Musically, the work defies easy categorization, containing as it does elements of both opera and music-theater. As audiences have begun to accept a blurring of categories (Sondheim is often performed in opera houses, while La Boheme had a run on Broadway), questions as to what differentiates opera from operetta, musical from music-theater, actors who sing from singers who act, are heard less and less.
I first conceived of Chéri as a work for the opera house, with full orchestra and conservatory-trained voices. In 2000, Eric Salzman, then Artistic Director of The Center for Contemporary Opera, proposed presenting back-to-back performances of Act I, on the same evening, first with a music-theater cast and then after an intermission, with an operatic cast. Was Chéri an opera or music-theater? Or some in-between genre?
I was invited to The Actors Studio to try to figure that out. It was there that I really began to grasp how much I didn’t know about music or theater.

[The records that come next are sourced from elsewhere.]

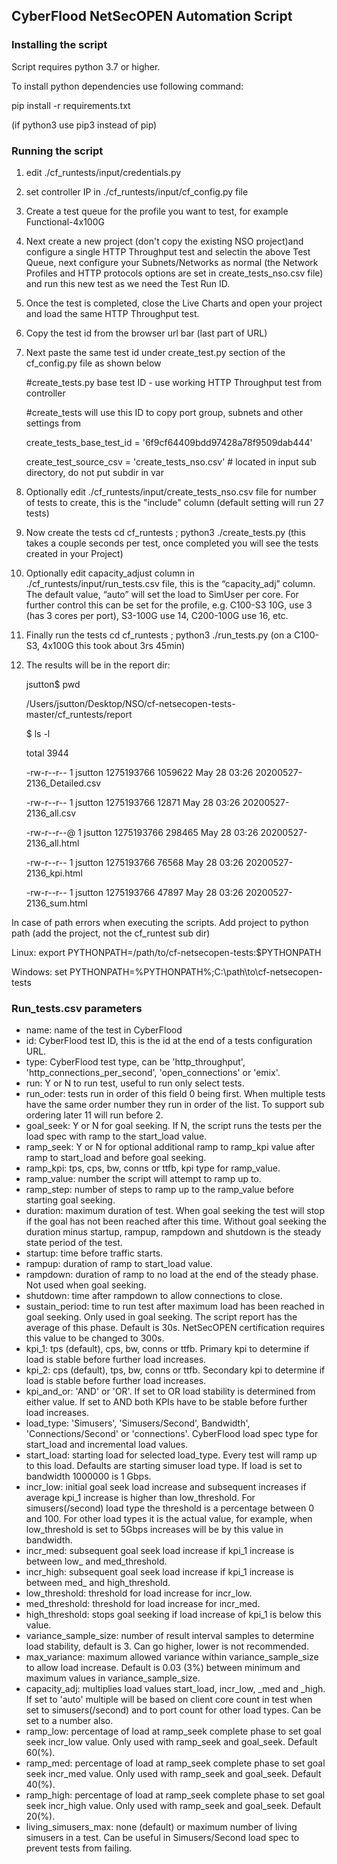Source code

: ## CyberFlood NetSecOPEN Automation Script

### Installing the script
Script requires python 3.7 or higher.

To install python dependencies use following command:

pip install -r requirements.txt

(if python3 use pip3 instead of pip)

### Running the script
 1) edit ./cf_runtests/input/credentials.py
 
 2) set controller IP in ./cf_runtests/input/cf_config.py file
  
 3) Create a test queue for the profile you want to test, for example Functional-4x100G
  
 4) Next create a new project (don't copy the existing NSO project)and configure a single HTTP Throughput test and selectin the above Test Queue, next configure your Subnets/Networks as normal  (the Network Profiles and HTTP protocols options are set in create_tests_nso.csv file) and run this new test as we need the Test Run ID.
  
 5) Once the test is completed, close the Live Charts and open your project and load the same HTTP Throughput test.
  
 6) Copy the test id from the browser url bar (last part of URL)
 
 7) Next paste the same test id under create_test.py section of the cf_config.py file as shown below
 
    #create_tests.py base test ID - use working HTTP Throughput test from controller
   
    #create_tests will use this ID to copy port group, subnets and other settings from
   
    create_tests_base_test_id = '6f9cf64409bdd97428a78f9509dab444'
   
    create_test_source_csv = 'create_tests_nso.csv'  # located in input sub directory, do not put subdir in var
    
 8) Optionally edit ./cf_runtests/input/create_tests_nso.csv file for number of tests to create, this is the "include" column (default setting will run 27 tests)
 
 9) Now create the tests cd cf_runtests ; python3 ./create_tests.py (this takes a couple seconds per test, once completed you will see the tests created in your Project)
 
10) Optionally edit capacity_adjust column in ./cf_runtests/input/run_tests.csv file, this is the “capacity_adj” column. The default value, “auto” will set the load to SimUser per core. For further control this can be set for the profile, e.g. C100-S3 10G, use 3 (has 3 cores per port), S3-100G use 14, C200-100G use 16, etc.

11) Finally run the tests cd cf_runtests ; python3 ./run_tests.py (on a C100-S3, 4x100G this took about 3rs 45min)

12) The results will be in the report dir:

	jsutton$ pwd
	
	/Users/jsutton/Desktop/NSO/cf-netsecopen-tests-master/cf_runtests/report
	
	$ ls -l
	
	total 3944
	
	-rw-r--r--  1 jsutton  1275193766  1059622 May 28 03:26 20200527-2136_Detailed.csv
	
	-rw-r--r--  1 jsutton  1275193766    12871 May 28 03:26 20200527-2136_all.csv
	
	-rw-r--r--@ 1 jsutton  1275193766   298465 May 28 03:26 20200527-2136_all.html
	
	-rw-r--r--  1 jsutton  1275193766    76568 May 28 03:26 20200527-2136_kpi.html
	
	-rw-r--r--  1 jsutton  1275193766    47897 May 28 03:26 20200527-2136_sum.html
	 


In case of path errors when executing the scripts.
Add project to python path (add the project, not the cf_runtest sub dir)

Linux: 
export PYTHONPATH=/path/to/cf-netsecopen-tests:$PYTHONPATH

Windows: 
set PYTHONPATH=%PYTHONPATH%;C:\path\to\cf-netsecopen-tests

### Run_tests.csv parameters

- name: name of the test in CyberFlood
- id: CyberFlood test ID, this is the id at the end of a tests configuration URL.
- type: CyberFlood test type, can be 'http_throughput', 'http_connections_per_second', 'open_connections' or 'emix'.
- run: Y or N to run test, useful to run only select tests.
- run_oder: tests run in order of this field 0 being first. When multiple tests have the same order number they run in order of the list. To support sub ordering later 11 will run before 2.
- goal_seek: Y or N for goal seeking. If N, the script runs the tests per the load spec with ramp to the start_load value.
- ramp_seek: Y or N for optional additional ramp to ramp_kpi value after ramp to start_load and before goal seeking.
- ramp_kpi: tps, cps, bw, conns or ttfb, kpi type for ramp_value.
- ramp_value: number the script will attempt to ramp up to.
- ramp_step: number of steps to ramp up to the ramp_value before starting goal seeking.
- duration: maximum duration of test. When goal seeking the test will stop if the goal has not been reached after this time. Without goal seeking the duration minus startup, rampup, rampdown and shutdown is the steady state period of the test.
- startup: time before traffic starts.
- rampup: duration of ramp to start_load value.
- rampdown: duration of ramp to no load at the end of the steady phase. Not used when goal seeking.
- shutdown: time after rampdown to allow connections to close.
- sustain_period: time to run test after maximum load has been reached in goal seeking. Only used in goal seeking. The script report has the average of this phase. Default is 30s. NetSecOPEN certification requires this value to be changed to 300s.
- kpi_1: tps (default), cps, bw, conns or ttfb. Primary kpi to determine if load is stable before further load increases.
- kpi_2: cps (default), tps, bw, conns or ttfb. Secondary kpi to determine if load is stable before further load increases.
- kpi_and_or: 'AND' or 'OR'. If set to OR load stability is determined from either value. If set to AND both KPIs have to be stable before further load increases.
- load_type: 'Simusers', 'Simusers/Second', Bandwidth', 'Connections/Second' or 'connections'. CyberFlood load spec type for start_load and incremental load values.
- start_load: starting load for selected load_type. Every test will ramp up to this load. Defaults are starting simuser load type. If load is set to bandwidth 1000000 is 1 Gbps.
- incr_low: initial goal seek load increase and subsequent increases if average kpi_1 increase is higher than low_threshold. For simusers(/second) load type the threshold is a percentage between 0 and 100. For other load types it is the actual value, for example, when low_threshold is set to 5Gbps increases will be by this value in bandwidth.
- incr_med: subsequent goal seek load increase if kpi_1 increase is between low_ and med_threshold.
- incr_high: subsequent goal seek load increase if kpi_1 increase is between med_ and high_threshold.
- low_threshold: threshold for load increase for incr_low.
- med_threshold: threshold for load increase for incr_med.
- high_threshold: stops goal seeking if load increase of kpi_1 is below this value.
- variance_sample_size: number of result interval samples to determine load stability, default is 3. Can go higher, lower is not recommended.
- max_variance: maximum allowed variance within variance_sample_size to allow load increase. Default is 0.03 (3%) between minimum and maximum values in variance_sample_size.
- capacity_adj: multiplies load values start_load, incr_low, _med and _high. If set to 'auto' multiple will be based on client core count in test when set to simusers(/second) and to port count for other load types. Can be set to a number also.
- ramp_low: percentage of load at ramp_seek complete phase to set goal seek incr_low value. Only used with ramp_seek and goal_seek. Default 60(%).
- ramp_med: percentage of load at ramp_seek complete phase to set goal seek incr_med value. Only used with ramp_seek and goal_seek. Default 40(%).
- ramp_high: percentage of load at ramp_seek complete phase to set goal seek incr_high value. Only used with ramp_seek and goal_seek. Default 20(%).
- living_simusers_max: none (default) or maximum number of living simusers in a test. Can be useful in Simusers/Second load spec to prevent tests from failing.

There I watched actors experiment with how fast or slow to read their lines, and whether to shout or whisper them; I learned how emphasizing different words could alter not just the meaning of what was being said, but the character saying it. And I began to better understand my role as a composer, and how my musical decisions could heighten a dramatic moment, or completely undermine it. Chéri went through a series of workshops and revisions over a three year period, all under the brilliant guidance of director and Tony-award winning actress Carlin Glynn. Chéri was a finalist for the American Academy of Arts and Letters 2006 Richard Rodgers Award in Musical Theater.
Although Chéri is a story of doomed love, the lovers are not separated by race or class (as in South Pacific, West Side Story, Carousel or La Traviata); or by political turmoil (as in Fidelio, Tosca or Aida); or by illness or disability (as in La Boheme, Rent or Porgy & Bess). The affair of Léa and Chéri is doomed because of age, alas. The depredations of age are always with us, not typically as an impediment to love, but when we catch sight of ourselves in the mirror or gaze into the faces of the next generation or the one that gave birth to us. Aging will eternally be a subject that always stirs us to reflection, often to poetry and sometimes to song.